The truth is...

"How do you like living in New York?"

I never know how to answer that question.

The truth is - a big part of me really wants to be done with this whole nomadic phase of our lives. This part of me wants to throw down some roots. Get to know our neighbors for real. Start thinking of the future in terms of years instead of weeks and months and end-of-the-seasons. And when I think of these roots, I have a hard time picturing them growing here in New York City.

There's also a really big part of me that hates the idea of ever leaving. I would miss this. The crazy pace, the constant complications of just getting from A to B. The challenge of it.
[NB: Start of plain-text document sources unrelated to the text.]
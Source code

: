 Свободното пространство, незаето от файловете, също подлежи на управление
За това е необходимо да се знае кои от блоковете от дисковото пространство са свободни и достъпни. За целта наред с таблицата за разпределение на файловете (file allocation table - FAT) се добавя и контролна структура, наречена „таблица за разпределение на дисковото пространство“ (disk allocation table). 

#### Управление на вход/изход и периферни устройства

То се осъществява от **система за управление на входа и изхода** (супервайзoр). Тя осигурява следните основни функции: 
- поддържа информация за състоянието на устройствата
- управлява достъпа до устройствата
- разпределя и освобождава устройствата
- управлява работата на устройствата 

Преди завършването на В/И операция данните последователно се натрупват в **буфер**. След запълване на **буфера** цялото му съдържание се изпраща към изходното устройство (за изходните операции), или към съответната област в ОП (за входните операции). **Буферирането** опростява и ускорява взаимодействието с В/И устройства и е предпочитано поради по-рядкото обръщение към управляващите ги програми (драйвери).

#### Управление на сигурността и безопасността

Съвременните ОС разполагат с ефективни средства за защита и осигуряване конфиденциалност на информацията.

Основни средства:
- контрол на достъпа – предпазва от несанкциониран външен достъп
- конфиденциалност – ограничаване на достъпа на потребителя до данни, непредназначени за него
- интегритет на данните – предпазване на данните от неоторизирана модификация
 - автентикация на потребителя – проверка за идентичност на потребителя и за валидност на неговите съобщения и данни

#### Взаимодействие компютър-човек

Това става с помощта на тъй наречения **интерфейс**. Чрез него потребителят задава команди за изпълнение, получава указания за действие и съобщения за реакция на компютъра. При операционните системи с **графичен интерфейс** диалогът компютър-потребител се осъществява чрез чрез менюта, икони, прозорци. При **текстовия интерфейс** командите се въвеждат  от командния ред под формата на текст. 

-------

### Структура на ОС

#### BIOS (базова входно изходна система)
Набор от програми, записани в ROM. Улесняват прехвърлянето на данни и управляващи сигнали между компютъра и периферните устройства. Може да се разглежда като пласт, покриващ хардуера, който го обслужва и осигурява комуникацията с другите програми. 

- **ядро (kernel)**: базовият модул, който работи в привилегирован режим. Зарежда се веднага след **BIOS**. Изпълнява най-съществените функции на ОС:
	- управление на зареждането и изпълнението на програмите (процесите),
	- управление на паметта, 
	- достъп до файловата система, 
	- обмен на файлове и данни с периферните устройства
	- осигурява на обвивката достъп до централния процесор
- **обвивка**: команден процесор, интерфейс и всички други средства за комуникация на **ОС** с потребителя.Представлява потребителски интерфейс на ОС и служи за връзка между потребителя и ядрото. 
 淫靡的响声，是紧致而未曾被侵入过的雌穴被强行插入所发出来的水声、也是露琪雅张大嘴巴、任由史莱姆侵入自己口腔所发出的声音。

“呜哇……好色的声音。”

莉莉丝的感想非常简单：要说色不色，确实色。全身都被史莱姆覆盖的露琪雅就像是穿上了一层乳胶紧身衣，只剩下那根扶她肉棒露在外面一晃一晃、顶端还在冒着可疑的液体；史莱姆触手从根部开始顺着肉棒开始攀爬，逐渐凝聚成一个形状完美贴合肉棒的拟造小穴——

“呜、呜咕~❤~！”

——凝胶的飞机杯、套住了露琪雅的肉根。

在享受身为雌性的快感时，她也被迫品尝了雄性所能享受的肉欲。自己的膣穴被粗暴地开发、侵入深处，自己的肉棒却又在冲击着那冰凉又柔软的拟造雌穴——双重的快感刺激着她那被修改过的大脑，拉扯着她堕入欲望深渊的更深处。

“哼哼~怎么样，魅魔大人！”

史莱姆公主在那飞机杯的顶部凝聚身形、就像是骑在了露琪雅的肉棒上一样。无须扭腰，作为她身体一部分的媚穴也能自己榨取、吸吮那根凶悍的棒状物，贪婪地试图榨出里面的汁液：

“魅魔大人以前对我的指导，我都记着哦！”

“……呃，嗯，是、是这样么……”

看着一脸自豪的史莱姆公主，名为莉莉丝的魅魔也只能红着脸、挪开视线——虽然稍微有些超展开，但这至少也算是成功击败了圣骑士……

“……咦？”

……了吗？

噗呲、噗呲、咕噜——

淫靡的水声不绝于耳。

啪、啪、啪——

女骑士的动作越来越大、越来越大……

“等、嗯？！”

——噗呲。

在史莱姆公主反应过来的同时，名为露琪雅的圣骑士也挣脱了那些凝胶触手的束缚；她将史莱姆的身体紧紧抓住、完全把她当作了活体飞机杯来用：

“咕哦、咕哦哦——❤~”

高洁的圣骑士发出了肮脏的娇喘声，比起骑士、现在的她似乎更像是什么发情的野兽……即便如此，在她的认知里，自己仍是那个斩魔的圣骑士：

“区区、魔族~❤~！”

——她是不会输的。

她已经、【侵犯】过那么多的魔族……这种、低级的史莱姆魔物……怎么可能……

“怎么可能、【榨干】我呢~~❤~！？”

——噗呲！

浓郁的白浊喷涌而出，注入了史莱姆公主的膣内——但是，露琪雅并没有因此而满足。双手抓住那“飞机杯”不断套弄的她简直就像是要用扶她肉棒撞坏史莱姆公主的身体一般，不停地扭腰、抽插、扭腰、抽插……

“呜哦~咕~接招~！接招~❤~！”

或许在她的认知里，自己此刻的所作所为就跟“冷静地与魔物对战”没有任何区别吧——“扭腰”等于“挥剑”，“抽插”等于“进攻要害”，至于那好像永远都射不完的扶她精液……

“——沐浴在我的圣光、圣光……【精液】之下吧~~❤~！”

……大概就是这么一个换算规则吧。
The amazing things to see - museums, parks, monuments, buildings - things that expand or just completely blow the mind. All just a subway ride away.

Part of me is weary of the people. The people who look at me that way when I pass them pushing my jerry-rigged stroller. The looks (and sometimes the actual voices) that say, what business do you have having three kids so young? You'd better be all through with that, girl. I get tired of people who curse loudly, oblivious of my wide-eyed children. I tire of people asking me for money. Or donations. Or "a moment" to listen to their cause. I am tired of people shoving their way ahead of me on the elevator. Or spitting in my path. Or shoving one of my kids out of their hurried way. Or stopping right in front of me on the sidewalk, devastating my hard-earned momentum (Nobody cares that the four of us are pushed along the streets of new york powered by nothing but my own two legs and determination. Nobody cares that I'm tired, or that Henry is hungry. I'm just a red-faced girl with a wailing child).

But oh, if I were ever to leave, how I would miss the people! How eager they are to play with my my kids on the subway. How complete strangers willingly help me lift my stroller up and down stairs. How Ali at Newspaper Chips always has a sucker or a giant Swedish fish for my kids when we visit. How the bankers all croon at my brood, offering suckers or small toys they have stashed behind their desks. I would miss the variety. All the colors, shapes and sizes of people. All the accents and languages and mannerisms. And how often when I venture out among the concrete towers, I hear voices in earnest saying to me, "Bless you. Oh, they're beautiful. You beautiful mamma. Bless you."

I miss having a fully functional kitchen - I haven't baked in months! But I would miss the hard earned simplicity of my life, now.

They have really crazy bugs and vermin here - but I've also never seen a bird like the one perched outside my window this morning. All speckled and vibrant green and glorious.

I've never walked through the park to church on Sunday because that's the actual for really real way to get there.

And, just now, a young asian man brought me a delicious overstuffed burrito for dinner. Delivered to my door for the low low price of $5.50 plus tip.

So what do I say when someone asks me, "How do you like living in New York?"

Do I say, 'I don't know?"

Do I say, "it depends on the day?"

Do I say, "I have a love/hate relationship with New York, but it's more love than hate." or "...it's more hate than love." depending on which is more true the moment I'm asked?

I guess the most honest truth is - "It's unlike anything I've ever experienced, before."

Terrible and amazing.

New York has changed me at the core. I'm a stronger person. A better mother. I'm more of a fighter than I've ever had to be, before.

During one of my rants about how annoyed I get with people when they don't understand elevator protocol, My Man grinned at me and said, "You're turning into a New Yorker." I looked at him with an insulted expression on my face, but he said, "No, I mean that as a compliment! You don't like anyone to get in your way."

I like the idea of being strong - but do I like the idea of being tough?

William's job has extended through the end of December. When the new year comes, and the decision to stay or go must once again be lived - will my answer have changed? Will I know, then?

How deeply will this City be in my blood by December?

11 comments:

Janey - UtValleyFoodie said...

I bet after a Christmas in New York City it will double the amount of NYC in your blood.

Tammy said...

Yes but have you experienced the winter cold in New York?

Stepper the Mighty said...

I've been to New York in the winter, before. It is bitter cold - but also completely magic!